Her father reached across the table and squeezed her hand once again. ‘Your mother’s life is in it. Everything about her. Her Highers certificate, her College diploma, her photographs, records of her teaching career, some of her favourite books, some of her clothes: I put them all in there after she died, in a sort of time capsule. With them, you’ll find the diaries that she kept so faithfully all her years. Everything of her is in there.

‘I could never bring myself to reopen it, save once. I should have given it to you a long time ago. I want you to take it now, away from here; through to Glasgow, not to Andy’s.

‘When you’re alone, and only then, open it, and go through everything. Learn about your mother. Read the diaries. I suppose she was writing them for you, in a way, writing down all the things she did, that we did, that we talked about.

‘When you’ve finished, you should decide what’s to be done with everything that’s in there. Whether you should keep it, to show your daughter eventually; whether some things should come back to me. Each of those decisions will be yours.’

He pulled the trunk from under the table and stood it on end. Alex heard its contents shift inside. ‘Open the door,’ he said, ‘and I’ll carry it out to your car. It’s been gathering dust for far too long.’
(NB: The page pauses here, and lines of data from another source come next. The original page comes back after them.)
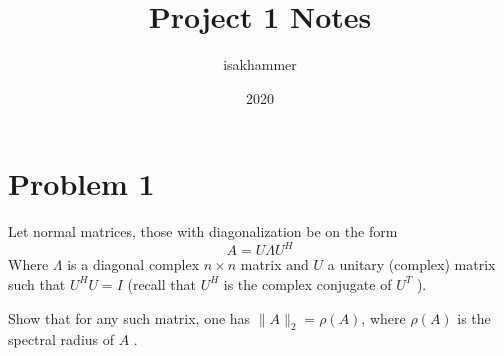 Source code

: \documentclass{article}
\title{Project 1 Notes}
\author{isakhammer }
\date{2020}
\theoremstyle{remark}
\newcommand{\newpara}
  {
  \vskip 0.4cm
  }
\begin{document}
\maketitle
\tableofcontents
\newpage

\newpage
\section{Problem 1}%
\label{sec:problem_1}

Let normal matrices, those with diagonalization be on the form \[
A = U \Lambda U^{H} 
\] 
Where $\Lambda $ is a diagonal complex $n\times n $ matrix and $U$ a unitary (complex) matrix such that $U ^{H} U = I$ (recall that $U^{H}$ is the complex conjugate of $U^{T}$ ).
\newpara
Show that for any such matrix, one has $\|A\|_{2} = \rho \left( A \right)$, where $\rho \left( A \right) $ is the spectral radius of $A$ .
\end{document}
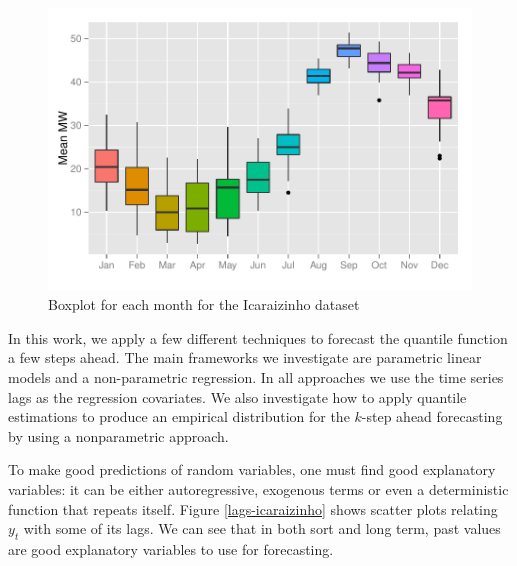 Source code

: \begin{figure}
	\centering
	\includegraphics[width=0.8\linewidth]{./Figuras/Icaraizinho/icaraizinho-boxplot}
	\caption{Boxplot for each month for the Icaraizinho dataset}
	\label{fig:icaraizinho-boxplot}
\end{figure}

In this work, we apply a few different techniques to forecast the quantile function a few steps ahead. The main frameworks we investigate are parametric linear models and a non-parametric regression. In all approaches we use the time series lags as the regression covariates. We also investigate how to apply quantile estimations to produce an empirical distribution for the $k$-step ahead forecasting by using a nonparametric approach.


To make good predictions of random variables, one must find good explanatory variables: it can be either autoregressive, exogenous terms or even a deterministic function that repeats itself. 
Figure \ref{lags-icaraizinho} shows scatter plots relating $y_t$ with some of its lags. We can see that in both sort and long term, past values are good explanatory variables to use for forecasting.

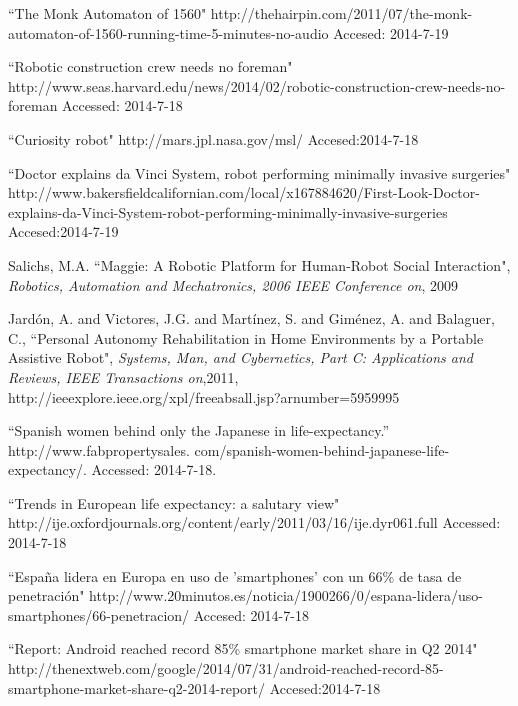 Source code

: \begin{thebibliography}{9}

``The Monk Automaton of 1560" http://thehairpin.com/2011/07/the-monk-automaton-of-1560-running-time-5-minutes-no-audio Accesed: 2014-7-19

``Robotic construction crew needs no foreman" http://www.seas.harvard.edu/news/2014/02/robotic-construction-crew-needs-no-foreman Accessed: 2014-7-18

``Curiosity robot" http://mars.jpl.nasa.gov/msl/ Accesed:2014-7-18

``Doctor explains da Vinci System, robot performing minimally invasive surgeries" http://www.bakersfieldcalifornian.com/local/x167884620/First-Look-Doctor-explains-da-Vinci-System-robot-performing-minimally-invasive-surgeries Accesed:2014-7-19

Salichs, M.A. ``Maggie: A Robotic Platform for Human-Robot Social Interaction", \textit{Robotics, Automation and Mechatronics, 2006 IEEE Conference on},  2009 


Jard\'on, A. and Victores, J.G. and Mart\'inez, S. and Gim\'enez, A. and Balaguer, C., ``Personal Autonomy Rehabilitation in Home Environments by a Portable Assistive Robot", \textit{Systems, Man, and Cybernetics, Part C: Applications and Reviews, IEEE Transactions on},2011, http://ieeexplore.ieee.org/xpl/freeabs\textunderscore all.jsp?arnumber=5959995


 “Spanish women behind only the Japanese in life-expectancy.” http://www.fabpropertysales.
com/spanish-women-behind-japanese-life-expectancy/. Accessed: 2014-7-18.

``Trends in European life expectancy: a salutary view" http://ije.oxfordjournals.org/content/early/2011/03/16/ije.dyr061.full Accessed: 2014-7-18

``España lidera en Europa en uso de 'smartphones' con un 66\% de tasa de penetración" http://www.20minutos.es/noticia/1900266/0/espana-lidera/uso-smartphones/66-penetracion/ Accesed: 2014-7-18

``Report: Android reached record 85\% smartphone market share in Q2 2014"
http://thenextweb.com/google/2014/07/31/android-reached-record-85-smartphone-market-share-q2-2014-report/ Accesed:2014-7-18









\end{thebibliography}
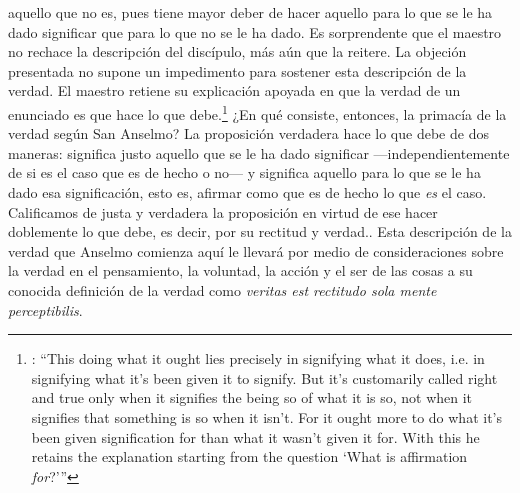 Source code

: aquello que no es, pues tiene mayor deber de hacer aquello para lo que se le ha dado significar que para lo que no se le ha dado. Es sorprendente que el maestro no rechace la descripción del discípulo, más aún que la reitere. La objeción presentada no supone un impedimento para sostener esta descripción de la verdad. El maestro retiene su explicación apoyada en que la verdad de un enunciado es que hace lo que debe.\footnote{\cite[Cf.~][76]{anscombe2011plato:truth}: \enquote{This doing what it ought lies precisely in signifying what it does, i.e. in signifying what it's been given it to signify. But it's customarily called right and true only when it signifies the being so of what it is so, not when it signifies that something is so when it isn't. For it ought more to do what it's been given signification for than what it wasn't given it for. With this he retains the explanation starting from the question `What is affirmation \emph{for}?'}} ¿En qué consiste, entonces, la primacía de la verdad según San Anselmo? La proposición verdadera hace lo que debe de dos maneras: significa justo aquello que se le ha dado significar ---independientemente de si es el caso que es de hecho o no--- y significa aquello para lo que se le ha dado esa significación, esto es, afirmar como que es de hecho lo que \emph{es} el caso. Calificamos de justa y verdadera la proposición en virtud de ese hacer doblemente lo que debe, es decir, por su rectitud y verdad.\autocite[Cf.~][497]{anselm1952obras:deveritate}. Esta descripción de la verdad que Anselmo comienza aquí le llevará por medio de consideraciones sobre la verdad en el pensamiento, la voluntad, la acción y el ser de las cosas a su conocida definición de la verdad como \emph{veritas est rectitudo sola mente perceptibilis}\autocite[522]{anselm1952obras:deveritate}.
‘Okay,’ said his daughter. ‘I was going to stay tonight, if you wanted, but if you don’t mind I’ll go back through to Glasgow now. Andy isn’t expecting me or anything.’

She hugged him as he stood there. ‘Pops, I don’t know what to say. But somehow, I think it was right of you to keep the box upstairs till now. I don’t know if I’d have been able to handle it before. Even now, I’m not sure how I’ll feel. I only know that this will be the most private thing I’ve ever done.

‘You sure you don’t mind if I go?’

‘Not a bit, love. You do what you have to do.’ He nodded towards a big brown envelope which lay on the table. ‘Anyway, I’ve got some reading of my own to do.

‘But not tonight, I think. That I have to keep for the morning light.’